Protecting  habitats for species threatened with or in danger of extinction is often aided by demonstrating the economic benefits to such protection comparable to the benefits of  developing the habitat. The financial returns to commercial development are often obvious and concentrated in the hands of a few. The benefits of protecting threatened and endangered species (T&E) are widespread to hundreds of millions, if not several billion people on the planet. However, if the monetary benefits of protecting T&E species are not measured, then it appears that commercial development is of greater economic use than preservation of the habitat. This feeds the false dichotomy of the “economy versus the environment”. This article will show, the environmental has  economic value, and in particular, people will pay to protect the habitat of endangered species. The number of species classified as threatened or endangered continues to rise throughout the world, and is likely to continually to so for the foreseeable future. It would be extremely important to quantify the many benefits these species provide for people when considering conservation policies.

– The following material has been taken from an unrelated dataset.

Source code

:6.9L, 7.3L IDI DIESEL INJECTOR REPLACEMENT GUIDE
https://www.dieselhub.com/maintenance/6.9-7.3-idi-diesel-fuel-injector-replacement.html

The many benefits species provide are called Total Economic Value (TEV) of the species. TEV consists of both recreational use of T&E species (e.g., wildlife viewing, ecotourism, photography) and nonuse values or passive use values (existence and bequest values) placed on the species. All of these values are measured by economists as the maximum amount of money a person would pay to protect the species and its habitat to provide that particular use. For example, the amount a visitor would pay for the opportunity to view sea otters in their natural habitat is a measure of the value to the visitor. The same is true of existence value. Existence value is the maximum amount a person would pay to know that the species exists in its natural habitat. Likewise for bequest value, the maximum amount a person would pay to know that preservation today will provide the species to future generations.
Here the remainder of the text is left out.